NEW YORK (AP) – The Sundance Film Festival is too intense for Robert Redford, who says he wasn’t around for all of it this year.
“To the outside world, it’s a big fat market where you have people like Paris Hilton going to parties. Now, she doesn’t have anything to do with anything. I think the festival is close to being out of control,” the festival’s creator told Newsweek.
This month, Redford can be heard providing commentary on a two-disc edition of the remastered DVD for “All the President’s Men.”
When asked if his “movie-star-ness” kept him from being taken seriously, he said it was difficult.
“You work hard to move away from it, and you’re only partly successful. If I go up there to speak about an issue, they’re playing “The Sting.”
Calif. towns compete for honor
BAKERSFIELD, Calif. (AP) – A dispute is brewing over which of two central California communities should be the first to honor country music legend Merle Haggard.
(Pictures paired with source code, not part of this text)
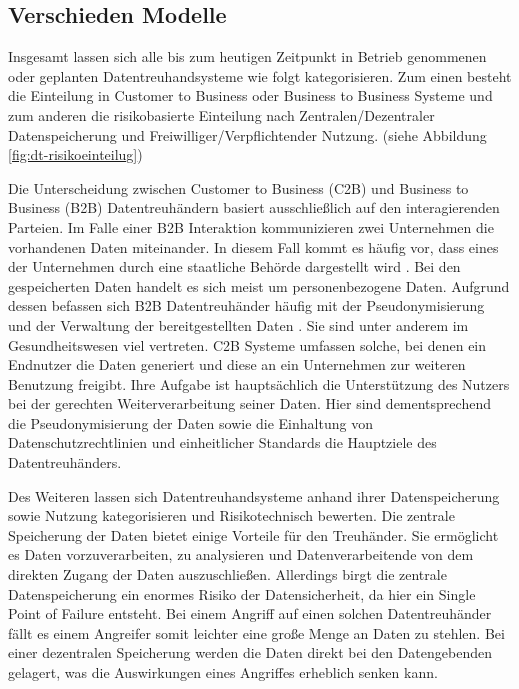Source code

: \documentclass{scrreprt}
\begin{document}
\subsection{Verschieden Modelle}
Insgesamt lassen sich alle bis zum heutigen Zeitpunkt in Betrieb genommenen oder geplanten Datentreuhandsysteme wie folgt kategorisieren. Zum einen besteht die Einteilung in Customer to Business oder Business to Business Systeme und zum anderen die risikobasierte Einteilung nach Zentralen/Dezentraler Datenspeicherung und Freiwilliger/Verpflichtender Nutzung. (siehe Abbildung \ref{fig:dt-risikoeinteilug})

Die Unterscheidung zwischen Customer to Business (C2B) und Business to Business (B2B) Datentreuhändern basiert ausschließlich auf den interagierenden Parteien. Im Falle einer B2B Interaktion kommunizieren zwei Unternehmen die vorhandenen Daten miteinander. In diesem Fall kommt es häufig vor, dass eines der Unternehmen durch eine staatliche Behörde dargestellt wird . Bei den gespeicherten Daten handelt es sich meist um personenbezogene Daten. Aufgrund dessen befassen sich B2B Datentreuhänder häufig mit der Pseudonymisierung und der Verwaltung der bereitgestellten Daten . Sie sind unter anderem im Gesundheitswesen viel vertreten. \cite{dt-blankertz2020datentreuhandmodelle}
C2B Systeme umfassen solche, bei denen ein Endnutzer die Daten generiert und diese an ein Unternehmen zur weiteren Benutzung freigibt. Ihre Aufgabe ist hauptsächlich die Unterstützung des Nutzers bei der gerechten Weiterverarbeitung seiner Daten. \cite{dt-blankertz2020datentreuhandmodelle} Hier sind dementsprechend die Pseudonymisierung der Daten sowie die Einhaltung von Datenschutzrechtlinien und einheitlicher Standards die Hauptziele des Datentreuhänders.

Des Weiteren lassen sich Datentreuhandsysteme anhand ihrer Datenspeicherung sowie Nutzung kategorisieren und Risikotechnisch bewerten. Die zentrale Speicherung der Daten bietet einige Vorteile für den Treuhänder. Sie ermöglicht es Daten vorzuverarbeiten, zu analysieren und Datenverarbeitende von dem direkten Zugang der Daten auszuschließen. Allerdings birgt die zentrale Datenspeicherung ein enormes Risiko der Datensicherheit, da hier ein Single Point of Failure entsteht. Bei einem Angriff auf einen solchen Datentreuhänder fällt es einem Angreifer somit leichter eine große Menge an Daten zu stehlen. Bei einer dezentralen Speicherung werden die Daten direkt bei den Datengebenden gelagert, was die Auswirkungen eines Angriffes erheblich senken kann. 
\\
\end{document}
Bakersfield planning commissioners voted last week to turn a stretch of road into Merle Haggard Way. That didn’t sit well with Oildale native Tom Clark, who appealed the decision Friday.
Clark said Haggard grew up in Oildale and that the small community north of the Kern River should be the first to honor the singer.
“This is a great problem to have,” said Don Jaeger with the Bakersfield Convention and Visitors Bureau. “We’ve got people fighting over honoring Merle.”
Bakersfield wants to honor Haggard as part of a driving tour of sites around the city important to the history of the Bakersfield sound. Jaeger said he’s open to speaking with Clark, and community officials will speak before the Bakersfield City Council takes up Clark’s appeal.
“Our goal is to get an honor for Merle, while he’s alive,” Jaeger said. “If there is a better plan then we’d sure like to see it.”